Em seu exemplar prefácio a “Sésamo e os lírios”, Marcel Proust declara que um livro nunca pode
nos contar aquilo que desejamos, mas tão-somente despertar em nós o desejo de
saber, pois não é possível recebermos a sabedoria de outrem; é preciso criá-la
por nós mesmos.
Proust sugere que o valor da leitura, na
infância, não reside no livro em si mesmo [que no seu caso era “O Capitão Fracasso”, de Théophile Gautier]

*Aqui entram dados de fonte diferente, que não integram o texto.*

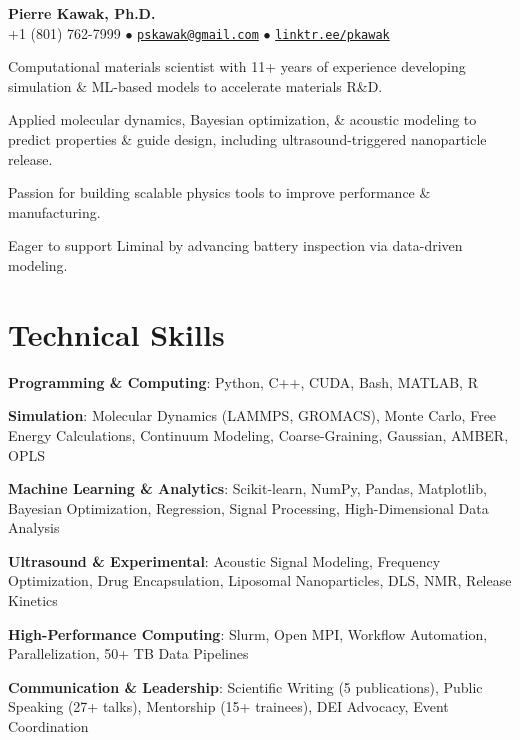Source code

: \begin{center}
  {\LARGE \textbf{Pierre Kawak, Ph.D.} }\\[1ex]
  +1 (801) 762-7999 $\bullet$ \href{mailto:pskawak@gmail.com}{\tt pskawak@gmail.com} $\bullet$ \href{https://linktr.ee/pkawak}{\tt linktr.ee/pkawak}\\
\end{center}
\begin{tabitemize}
  \item Computational materials scientist with 11+ years of experience developing simulation \& ML-based models to accelerate materials R\&D.
  \item Applied molecular dynamics, Bayesian optimization, \& acoustic modeling to predict properties \& guide design, including ultrasound-triggered nanoparticle release.
  \item Passion for building scalable physics tools to improve performance \& manufacturing.
  \item Eager to support Liminal by advancing battery inspection via data-driven modeling.
\end{tabitemize}
\vspace{-1.5\baselineskip}
\section*{Technical Skills}
\begin{tabitemize}
  \item \textbf{Programming \& Computing}: Python, C++, CUDA, Bash, MATLAB, R
  \item \textbf{Simulation}: Molecular Dynamics (LAMMPS, GROMACS), Monte Carlo, Free Energy Calculations, Continuum Modeling, Coarse-Graining, Gaussian, AMBER, OPLS
  \item \textbf{Machine Learning \& Analytics}: Scikit-learn, NumPy, Pandas, Matplotlib, Bayesian Optimization, Regression, Signal Processing, High-Dimensional Data Analysis
  \item \textbf{Ultrasound \& Experimental}: Acoustic Signal Modeling, Frequency Optimization, Drug Encapsulation, Liposomal Nanoparticles, DLS, NMR, Release Kinetics
  \item \textbf{High-Performance Computing}: Slurm, Open MPI, Workflow Automation, Parallelization, 50+ TB Data Pipelines
  \item \textbf{Communication \& Leadership}: Scientific Writing (5 publications), Public Speaking (27+ talks), Mentorship (15+ trainees), DEI Advocacy, Event Coordination
\end{tabitemize}
\vspace{-1.6\baselineskip}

e, sim, nas lembranças inconscientemente conservadas nele, de tal forma valiosas
para nosso julgamento atual que, se por acaso, voltamos hoje às mesmas páginas,
não é só porque elas representam o único calendário que sobrevive dos dias
desaparecidos.
Durante toda a sua vida, Proust sentiu-se
encantado pelo livro de Gautier, que manejado por seu talento, ganhou um novo
titulo [“Francisco o Bastardo”] e um
novo autor [George Sand], tantas vezes citado, especialmente no volume “O Caminho de Swann”, que integra os sete
volumes de “Em Busca do Tempo Perdido”.
Ao contrário de Ruskin, engrandecido na tradução
e no prefácio de “Sésamo...”, Proust
acreditava que a solidão da leitura conservava a energia mental que em geral se
dispersa numa conversa. Grande conversador, dotado do que Baudelaire chamaria
de “a arte do feiticeiro”, Proust achava a conversa perda de tempo para o
escritor que se dispõe a escrever com seriedade e eficácia.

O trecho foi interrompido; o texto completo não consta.